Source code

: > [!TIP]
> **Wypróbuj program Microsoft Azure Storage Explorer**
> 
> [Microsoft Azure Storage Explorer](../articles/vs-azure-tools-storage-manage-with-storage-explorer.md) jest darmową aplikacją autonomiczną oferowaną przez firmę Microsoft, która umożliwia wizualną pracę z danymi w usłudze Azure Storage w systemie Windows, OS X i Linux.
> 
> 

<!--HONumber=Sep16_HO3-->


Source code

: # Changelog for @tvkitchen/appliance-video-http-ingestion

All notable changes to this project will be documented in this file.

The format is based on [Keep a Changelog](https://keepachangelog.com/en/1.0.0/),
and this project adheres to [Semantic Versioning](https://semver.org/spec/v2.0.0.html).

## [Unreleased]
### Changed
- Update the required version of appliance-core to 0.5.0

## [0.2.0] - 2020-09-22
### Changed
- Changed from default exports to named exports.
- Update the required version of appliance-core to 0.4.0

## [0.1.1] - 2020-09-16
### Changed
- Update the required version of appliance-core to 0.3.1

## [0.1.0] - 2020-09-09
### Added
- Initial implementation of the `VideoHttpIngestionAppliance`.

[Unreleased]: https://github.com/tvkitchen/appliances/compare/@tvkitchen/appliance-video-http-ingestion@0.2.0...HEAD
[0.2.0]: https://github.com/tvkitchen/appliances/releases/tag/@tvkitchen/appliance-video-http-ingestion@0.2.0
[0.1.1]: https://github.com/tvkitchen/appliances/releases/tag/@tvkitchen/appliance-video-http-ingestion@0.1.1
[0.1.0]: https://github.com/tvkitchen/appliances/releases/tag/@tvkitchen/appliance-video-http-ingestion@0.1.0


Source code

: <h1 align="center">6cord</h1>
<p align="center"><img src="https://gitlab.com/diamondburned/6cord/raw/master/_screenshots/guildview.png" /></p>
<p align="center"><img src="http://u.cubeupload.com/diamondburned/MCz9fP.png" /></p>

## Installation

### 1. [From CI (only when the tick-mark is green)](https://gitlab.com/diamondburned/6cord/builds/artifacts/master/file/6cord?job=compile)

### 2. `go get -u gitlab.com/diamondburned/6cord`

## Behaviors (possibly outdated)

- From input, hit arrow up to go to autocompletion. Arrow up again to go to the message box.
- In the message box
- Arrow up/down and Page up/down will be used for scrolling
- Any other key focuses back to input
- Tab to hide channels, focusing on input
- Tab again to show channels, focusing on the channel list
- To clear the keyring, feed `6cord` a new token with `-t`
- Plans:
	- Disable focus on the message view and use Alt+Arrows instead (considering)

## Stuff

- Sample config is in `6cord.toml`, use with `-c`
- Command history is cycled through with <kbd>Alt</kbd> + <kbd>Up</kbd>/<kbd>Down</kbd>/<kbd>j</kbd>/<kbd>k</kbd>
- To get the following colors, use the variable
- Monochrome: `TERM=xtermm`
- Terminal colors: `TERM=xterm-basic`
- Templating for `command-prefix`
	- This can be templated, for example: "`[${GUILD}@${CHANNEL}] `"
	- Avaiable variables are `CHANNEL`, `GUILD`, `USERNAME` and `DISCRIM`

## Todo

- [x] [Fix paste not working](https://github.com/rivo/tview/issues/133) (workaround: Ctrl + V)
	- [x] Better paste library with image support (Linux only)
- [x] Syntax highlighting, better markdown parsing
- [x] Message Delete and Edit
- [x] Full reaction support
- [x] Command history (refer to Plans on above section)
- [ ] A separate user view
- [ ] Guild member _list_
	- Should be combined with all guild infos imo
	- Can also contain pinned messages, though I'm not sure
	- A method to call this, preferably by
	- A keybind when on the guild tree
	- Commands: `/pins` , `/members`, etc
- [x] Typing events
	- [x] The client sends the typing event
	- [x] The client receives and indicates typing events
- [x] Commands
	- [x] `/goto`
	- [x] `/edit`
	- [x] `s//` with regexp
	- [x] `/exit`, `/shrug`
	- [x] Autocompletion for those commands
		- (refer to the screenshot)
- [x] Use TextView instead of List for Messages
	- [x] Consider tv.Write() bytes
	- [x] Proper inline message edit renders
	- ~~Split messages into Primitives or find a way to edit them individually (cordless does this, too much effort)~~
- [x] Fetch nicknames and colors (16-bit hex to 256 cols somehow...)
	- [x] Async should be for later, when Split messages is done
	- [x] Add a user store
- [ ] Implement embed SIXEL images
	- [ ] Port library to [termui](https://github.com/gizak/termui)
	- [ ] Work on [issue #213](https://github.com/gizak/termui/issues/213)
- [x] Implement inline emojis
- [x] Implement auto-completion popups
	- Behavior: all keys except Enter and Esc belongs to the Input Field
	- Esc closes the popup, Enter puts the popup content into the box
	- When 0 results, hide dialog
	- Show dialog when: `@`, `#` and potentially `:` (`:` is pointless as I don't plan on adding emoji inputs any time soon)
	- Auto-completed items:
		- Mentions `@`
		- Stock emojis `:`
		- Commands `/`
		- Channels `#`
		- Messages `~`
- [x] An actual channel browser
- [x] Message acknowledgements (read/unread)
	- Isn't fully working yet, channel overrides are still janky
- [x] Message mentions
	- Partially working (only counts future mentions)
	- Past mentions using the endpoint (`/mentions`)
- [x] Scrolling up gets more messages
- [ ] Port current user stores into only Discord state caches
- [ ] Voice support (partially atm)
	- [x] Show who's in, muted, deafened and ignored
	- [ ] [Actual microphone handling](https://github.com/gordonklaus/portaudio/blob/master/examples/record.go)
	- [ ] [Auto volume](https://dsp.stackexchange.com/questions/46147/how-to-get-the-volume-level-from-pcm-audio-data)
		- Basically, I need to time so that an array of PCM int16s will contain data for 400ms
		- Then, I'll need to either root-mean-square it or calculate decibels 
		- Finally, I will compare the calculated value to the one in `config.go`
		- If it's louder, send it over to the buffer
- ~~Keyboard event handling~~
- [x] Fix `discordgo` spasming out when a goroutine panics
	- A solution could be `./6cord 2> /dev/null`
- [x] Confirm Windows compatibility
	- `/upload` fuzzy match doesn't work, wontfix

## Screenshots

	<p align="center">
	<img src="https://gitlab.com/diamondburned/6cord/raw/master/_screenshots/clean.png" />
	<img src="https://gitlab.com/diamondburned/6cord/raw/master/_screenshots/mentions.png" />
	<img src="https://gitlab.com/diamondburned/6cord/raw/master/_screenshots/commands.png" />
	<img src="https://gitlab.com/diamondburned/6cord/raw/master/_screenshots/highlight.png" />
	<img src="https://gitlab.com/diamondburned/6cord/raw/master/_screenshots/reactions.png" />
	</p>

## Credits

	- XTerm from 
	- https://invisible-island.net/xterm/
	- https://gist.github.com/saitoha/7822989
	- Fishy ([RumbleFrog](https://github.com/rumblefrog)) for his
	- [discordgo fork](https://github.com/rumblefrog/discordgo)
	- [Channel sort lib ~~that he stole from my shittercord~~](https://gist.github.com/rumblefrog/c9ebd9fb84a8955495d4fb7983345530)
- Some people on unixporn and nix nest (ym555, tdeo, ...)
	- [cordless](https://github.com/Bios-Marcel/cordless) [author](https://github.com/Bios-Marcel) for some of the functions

*Task prompt*: Restate the material word for word.

*Expected answer*:
Source code

: > [!TIP]
> **Wypróbuj program Microsoft Azure Storage Explorer**
> 
> [Microsoft Azure Storage Explorer](../articles/vs-azure-tools-storage-manage-with-storage-explorer.md) jest darmową aplikacją autonomiczną oferowaną przez firmę Microsoft, która umożliwia wizualną pracę z danymi w usłudze Azure Storage w systemie Windows, OS X i Linux.
> 
> 

<!--HONumber=Sep16_HO3-->


Source code

: # Changelog for @tvkitchen/appliance-video-http-ingestion

All notable changes to this project will be documented in this file.

The format is based on [Keep a Changelog](https://keepachangelog.com/en/1.0.0/),
and this project adheres to [Semantic Versioning](https://semver.org/spec/v2.0.0.html).

## [Unreleased]
### Changed
- Update the required version of appliance-core to 0.5.0

## [0.2.0] - 2020-09-22
### Changed
- Changed from default exports to named exports.
- Update the required version of appliance-core to 0.4.0

## [0.1.1] - 2020-09-16
### Changed
- Update the required version of appliance-core to 0.3.1

## [0.1.0] - 2020-09-09
### Added
- Initial implementation of the `VideoHttpIngestionAppliance`.

[Unreleased]: https://github.com/tvkitchen/appliances/compare/@tvkitchen/appliance-video-http-ingestion@0.2.0...HEAD
[0.2.0]: https://github.com/tvkitchen/appliances/releases/tag/@tvkitchen/appliance-video-http-ingestion@0.2.0
[0.1.1]: https://github.com/tvkitchen/appliances/releases/tag/@tvkitchen/appliance-video-http-ingestion@0.1.1
[0.1.0]: https://github.com/tvkitchen/appliances/releases/tag/@tvkitchen/appliance-video-http-ingestion@0.1.0


Source code

: <h1 align="center">6cord</h1>
<p align="center"><img src="https://gitlab.com/diamondburned/6cord/raw/master/_screenshots/guildview.png" /></p>
<p align="center"><img src="http://u.cubeupload.com/diamondburned/MCz9fP.png" /></p>

## Installation

### 1. [From CI (only when the tick-mark is green)](https://gitlab.com/diamondburned/6cord/builds/artifacts/master/file/6cord?job=compile)

### 2. `go get -u gitlab.com/diamondburned/6cord`

## Behaviors (possibly outdated)

- From input, hit arrow up to go to autocompletion. Arrow up again to go to the message box.
- In the message box
- Arrow up/down and Page up/down will be used for scrolling
- Any other key focuses back to input
- Tab to hide channels, focusing on input
- Tab again to show channels, focusing on the channel list
- To clear the keyring, feed `6cord` a new token with `-t`
- Plans:
	- Disable focus on the message view and use Alt+Arrows instead (considering)

## Stuff

- Sample config is in `6cord.toml`, use with `-c`
- Command history is cycled through with <kbd>Alt</kbd> + <kbd>Up</kbd>/<kbd>Down</kbd>/<kbd>j</kbd>/<kbd>k</kbd>
- To get the following colors, use the variable
- Monochrome: `TERM=xtermm`
- Terminal colors: `TERM=xterm-basic`
- Templating for `command-prefix`
	- This can be templated, for example: "`[${GUILD}@${CHANNEL}] `"
	- Avaiable variables are `CHANNEL`, `GUILD`, `USERNAME` and `DISCRIM`

## Todo

- [x] [Fix paste not working](https://github.com/rivo/tview/issues/133) (workaround: Ctrl + V)
	- [x] Better paste library with image support (Linux only)
- [x] Syntax highlighting, better markdown parsing
- [x] Message Delete and Edit
- [x] Full reaction support
- [x] Command history (refer to Plans on above section)
- [ ] A separate user view
- [ ] Guild member _list_
	- Should be combined with all guild infos imo
	- Can also contain pinned messages, though I'm not sure
	- A method to call this, preferably by
	- A keybind when on the guild tree
	- Commands: `/pins` , `/members`, etc
- [x] Typing events
	- [x] The client sends the typing event
	- [x] The client receives and indicates typing events
- [x] Commands
	- [x] `/goto`
	- [x] `/edit`
	- [x] `s//` with regexp
	- [x] `/exit`, `/shrug`
	- [x] Autocompletion for those commands
		- (refer to the screenshot)
- [x] Use TextView instead of List for Messages
	- [x] Consider tv.Write() bytes
	- [x] Proper inline message edit renders
	- ~~Split messages into Primitives or find a way to edit them individually (cordless does this, too much effort)~~
- [x] Fetch nicknames and colors (16-bit hex to 256 cols somehow...)
	- [x] Async should be for later, when Split messages is done
	- [x] Add a user store
- [ ] Implement embed SIXEL images
	- [ ] Port library to [termui](https://github.com/gizak/termui)
	- [ ] Work on [issue #213](https://github.com/gizak/termui/issues/213)
- [x] Implement inline emojis
- [x] Implement auto-completion popups
	- Behavior: all keys except Enter and Esc belongs to the Input Field
	- Esc closes the popup, Enter puts the popup content into the box
	- When 0 results, hide dialog
	- Show dialog when: `@`, `#` and potentially `:` (`:` is pointless as I don't plan on adding emoji inputs any time soon)
	- Auto-completed items:
		- Mentions `@`
		- Stock emojis `:`
		- Commands `/`
		- Channels `#`
		- Messages `~`
- [x] An actual channel browser
- [x] Message acknowledgements (read/unread)
	- Isn't fully working yet, channel overrides are still janky
- [x] Message mentions
	- Partially working (only counts future mentions)
	- Past mentions using the endpoint (`/mentions`)
- [x] Scrolling up gets more messages
- [ ] Port current user stores into only Discord state caches
- [ ] Voice support (partially atm)
	- [x] Show who's in, muted, deafened and ignored
	- [ ] [Actual microphone handling](https://github.com/gordonklaus/portaudio/blob/master/examples/record.go)
	- [ ] [Auto volume](https://dsp.stackexchange.com/questions/46147/how-to-get-the-volume-level-from-pcm-audio-data)
		- Basically, I need to time so that an array of PCM int16s will contain data for 400ms
		- Then, I'll need to either root-mean-square it or calculate decibels 
		- Finally, I will compare the calculated value to the one in `config.go`
		- If it's louder, send it over to the buffer
- ~~Keyboard event handling~~
- [x] Fix `discordgo` spasming out when a goroutine panics
	- A solution could be `./6cord 2> /dev/null`
- [x] Confirm Windows compatibility
	- `/upload` fuzzy match doesn't work, wontfix

## Screenshots

	<p align="center">
	<img src="https://gitlab.com/diamondburned/6cord/raw/master/_screenshots/clean.png" />
	<img src="https://gitlab.com/diamondburned/6cord/raw/master/_screenshots/mentions.png" />
	<img src="https://gitlab.com/diamondburned/6cord/raw/master/_screenshots/commands.png" />
	<img src="https://gitlab.com/diamondburned/6cord/raw/master/_screenshots/highlight.png" />
	<img src="https://gitlab.com/diamondburned/6cord/raw/master/_screenshots/reactions.png" />
	</p>

## Credits

	- XTerm from 
	- https://invisible-island.net/xterm/
	- https://gist.github.com/saitoha/7822989
	- Fishy ([RumbleFrog](https://github.com/rumblefrog)) for his
	- [discordgo fork](https://github.com/rumblefrog/discordgo)
	- [Channel sort lib ~~that he stole from my shittercord~~](https://gist.github.com/rumblefrog/c9ebd9fb84a8955495d4fb7983345530)
- Some people on unixporn and nix nest (ym555, tdeo, ...)
	- [cordless](https://github.com/Bios-Marcel/cordless) [author](https://github.com/Bios-Marcel) for some of the functions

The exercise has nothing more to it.